Twenty years after Unforgiven, it’s still a bit of a shock to see Clint Eastwood as a frail old man. Now 82, it shouldn’t be a surprise that the iconic Man with No Name can no longer embody the lethal mythology he so elegantly personified, but it still a shock nonetheless to witness Eastwood (as elderly baseball scout Gus Lobel) stumble as he climbs bleachers or dent his precious Mustang because he can longer back the car out of the garage in a straight path. Aging is the ultimate sin in Hollywood, as so many beautiful women and men have learned before they faded into obscurity, but at least in this case it works in favor of Eastwood’s grumpy character.
It has been four years since Eastwood’s last grumpy character portrayal (in the under-appreciated Gran Torino), and the old pro still knows how to command the screen. Having handed the director’s reins to producer buddy Robert Lorenz, Eastwood frees himself to concentrate on creating a memorable portrait, and this he does. Gus Lobel is yet another inimitable Eastwood portrayal — prideful, sarcastic, lonely, regretful, yet thoroughly professional — in a gallery that now stretches back more than fifty-five years. He’s been acting in movies longer than I have been alive. And as he has proven again and again over the years, Clint Eastwood is a much better actor than he is usually given credit for being. At present he is the only active octogenarian movie star in Hollywood, and he can still do the job.

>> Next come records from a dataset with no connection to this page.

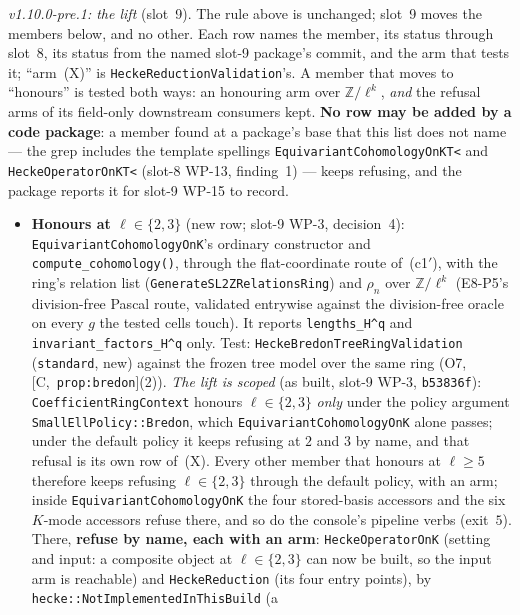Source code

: \documentclass[11pt]{article}
\theoremstyle{remark}
\newcommand{\Z}{\mathbb{Z}}
\newcommand{\HA}[1]{[C,~\texttt{#1}]}      %
\begin{document}
\begin{enumerate}[label=(b\arabic*)]
  \begingroup\sloppy
  \emph{v1.10.0-pre.1: the lift} (slot~9). The rule above is unchanged; slot~9 moves the members
  below, and no other. Each row names the member, its status through slot~8, its status from the
  named slot-9 package's commit, and the arm that tests it; ``arm~(X)'' is
  \texttt{HeckeReductionValidation}'s. A member that moves to ``honours'' is tested both ways: an
  honouring arm over $\Z/\ell^k$, \emph{and} the refusal arms of its field-only downstream
  consumers kept. \textbf{No row may be added by a code package}: a member found at a package's
  base that this list does not name --- the grep includes the template spellings
  \texttt{EquivariantCohomologyOnKT<} and \texttt{HeckeOperatorOnKT<} (slot-8 WP-13, finding~1) ---
  keeps refusing, and the package reports it for slot-9 WP-15 to record.
  \begin{itemize}
  \item \textbf{Honours at $\ell\in\{2,3\}$} (new row; slot-9 WP-3, decision~4):
    \texttt{EquivariantCohomologyOnK}'s ordinary constructor and \texttt{compute\_cohomology()},
    through the flat-coordinate route of~(c1$'$), with the ring's relation list
    (\texttt{GenerateSL2ZRelationsRing}) and $\rho_n$ over $\Z/\ell^k$ (E8-P5's division-free
    Pascal route, validated entrywise against the division-free oracle on every $g$ the tested
    cells touch). It reports \texttt{lengths\_H\textasciicircum q} and
    \texttt{invariant\_factors\_H\textasciicircum q} only. Test:
    \texttt{HeckeBredonTreeRingValidation} (\texttt{standard}, new) against the frozen tree model
    over the same ring (O7, \HA{prop:bredon}(2)). \emph{The lift is scoped} (as built, slot-9
    WP-3, \texttt{b53836f}): \texttt{CoefficientRingContext} honours $\ell\in\{2,3\}$ \emph{only}
    under the policy argument \texttt{SmallEllPolicy::Bredon}, which \texttt{EquivariantCohomologyOnK}
    alone passes; under the default policy it keeps refusing at $2$ and $3$ by name, and that
    refusal is its own row of~(X). Every other member that honours at $\ell\ge5$ therefore keeps
    refusing $\ell\in\{2,3\}$ through the default policy, with an arm; inside
    \texttt{EquivariantCohomologyOnK} the four stored-basis accessors and the six $K$-mode
    accessors refuse there, and so do the console's pipeline verbs (exit~$5$). There,
    \textbf{refuse by name, each with an arm}: \texttt{HeckeOperatorOnK} (setting and input:
    a composite object at $\ell\in\{2,3\}$ can now be built, so the input arm is reachable) and
    \texttt{HeckeReduction} (its four entry points), by \texttt{hecke::NotImplementedInThisBuild} (a

\end{itemize}
\end{enumerate}
\end{document}
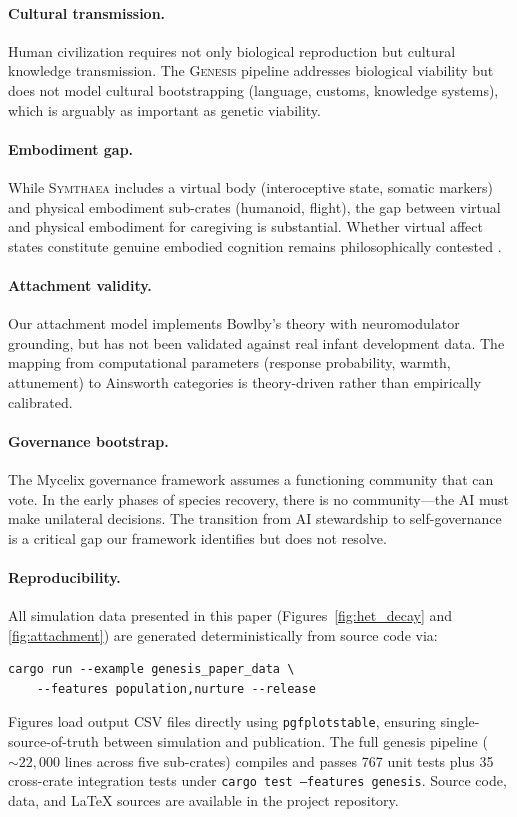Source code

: \documentclass[11pt,letterpaper]{article}
\newcommand{\symthaea}{\textsc{Symthaea}}
\newcommand{\genesis}{\textsc{Genesis}}
\begin{document}
\paragraph{Cultural transmission.} Human civilization requires not only
biological reproduction but cultural knowledge transmission. The \genesis{}
pipeline addresses biological viability but does not model cultural
bootstrapping (language, customs, knowledge systems), which is arguably as
important as genetic viability.

\paragraph{Embodiment gap.} While \symthaea{} includes a virtual body
(interoceptive state, somatic markers) and physical embodiment sub-crates
(humanoid, flight), the gap between virtual and physical embodiment for
caregiving is substantial. Whether virtual affect states constitute genuine
embodied cognition remains philosophically contested
\cite{varela1991embodied,thompson2007mind}.

\paragraph{Attachment validity.} Our attachment model implements Bowlby's theory
\cite{bowlby1969attachment} with neuromodulator grounding, but has not been
validated against real infant development data. The mapping from computational
parameters (response probability, warmth, attunement) to Ainsworth categories
\cite{ainsworth1978patterns} is theory-driven rather than empirically calibrated.

\paragraph{Governance bootstrap.} The Mycelix governance framework assumes a
functioning community that can vote. In the early phases of species recovery,
there is no community---the AI must make unilateral decisions. The transition
from AI stewardship to self-governance is a critical gap our framework identifies
but does not resolve.

\paragraph{Reproducibility.} All simulation data presented in this paper
(Figures~\ref{fig:het_decay} and \ref{fig:attachment})
are generated deterministically from source code via:
\begin{verbatim}
cargo run --example genesis_paper_data \
    --features population,nurture --release
\end{verbatim}
Figures load output CSV files directly using \texttt{pgfplotstable}, ensuring
single-source-of-truth between simulation and publication. The full genesis
pipeline (${\sim}22{,}000$ lines across five sub-crates) compiles and passes
767 unit tests plus 35 cross-crate integration tests under
\texttt{cargo test --features genesis}. Source code, data, and \LaTeX{} sources
are available in the project repository.
\end{document}
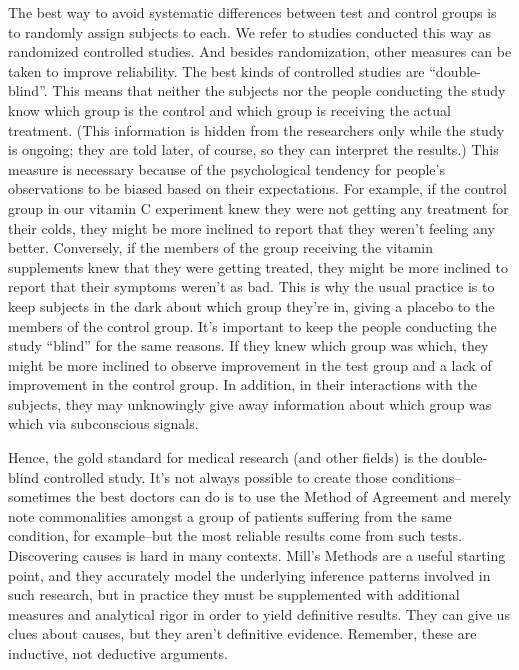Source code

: The best way to avoid systematic differences between test and control groups is to randomly assign
subjects to each. We refer to studies conducted this way as randomized controlled studies. And
besides randomization, other measures can be taken to improve reliability. The best kinds of
controlled studies are ``double-blind''. This means that neither the subjects nor the people
conducting the study know which group is the control and which group is receiving the actual
treatment. (This information is hidden from the researchers only while the study is ongoing; they
are told later, of course, so they can interpret the results.) This measure is necessary because of the
psychological tendency for people's observations to be biased based on their expectations. For
example, if the control group in our vitamin C experiment knew they were not getting any
treatment for their colds, they might be more inclined to report that they weren't feeling any better.
Conversely, if the members of the group receiving the vitamin supplements knew that they were
getting treated, they might be more inclined to report that their symptoms weren't as bad. This is
why the usual practice is to keep subjects in the dark about which group they're in, giving a placebo
to the members of the control group. It's important to keep the people conducting the study ``blind''
for the same reasons. If they knew which group was which, they might be more inclined to observe
improvement in the test group and a lack of improvement in the control group. In addition, in their
interactions with the subjects, they may unknowingly give away information about which group
was which via subconscious signals.

Hence, the gold standard for medical research (and other fields) is the double-blind controlled
study. It's not always possible to create those conditions--sometimes the best doctors can do is to
use the Method of Agreement and merely note commonalities amongst a group of patients
suffering from the same condition, for example--but the most reliable results come from such
tests. Discovering causes is hard in many contexts. Mill's Methods are a useful starting point, and
they accurately model the underlying inference patterns involved in such research, but in practice
they must be supplemented with additional measures and analytical rigor in order to yield
definitive results. They can give us clues about causes, but they aren't definitive evidence.
Remember, these are inductive, not deductive arguments. \\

The movie itself is not quite as good. It is an interesting story, both in its father-daughter dynamic, which is rather pedestrian but played earnestly by Eastwood and talented Amy Adams, and its baseball angle, which I generally happen to favor. By that I mean, like the old-style scouts embodied by Eastwood, Ed Lauter, Chelcie Ross and Raymond Anthony Thomas in the movie, I believe that computer modeling is not, and cannot provide, a full portrait of baseball talent. There are intangibles that pure numbers cannot indicate, that only careful human observation can reveal about any ballplayer. This movie’s premise takes that stance to an extreme, but I still favor it over the purely mathematical profile that convinces team executive Phillip Sanderson (Matthew Lillard) to overly tout an arrogant high school slugger (Joe Massingill).
The baseball angle comes back around at a climactic media photo op that, while emotionally satisfying, is as absurd as can be. Any team that would allow what takes place here to happen in front of national media representatives should simply not be a professional sports franchise. And, of course, the personal drama surrounding Gus’ failing eyesight, the daughter’s chance of a law-firm partnership and her budding romance with former ballplayer Justin Timberlake (who is quite likable and has strong chemistry with Adams) all finds a nice, if rather unconvincing, balance in this formulaic movie. Trouble with the Curve is pretty good while it lasts but there’s little of lasting value here, which also, unfortunately, includes what may be the swan song performance of one of the great movie stars of the last half of the twentieth century. ☆ ☆ 1/2. 30 September 2012.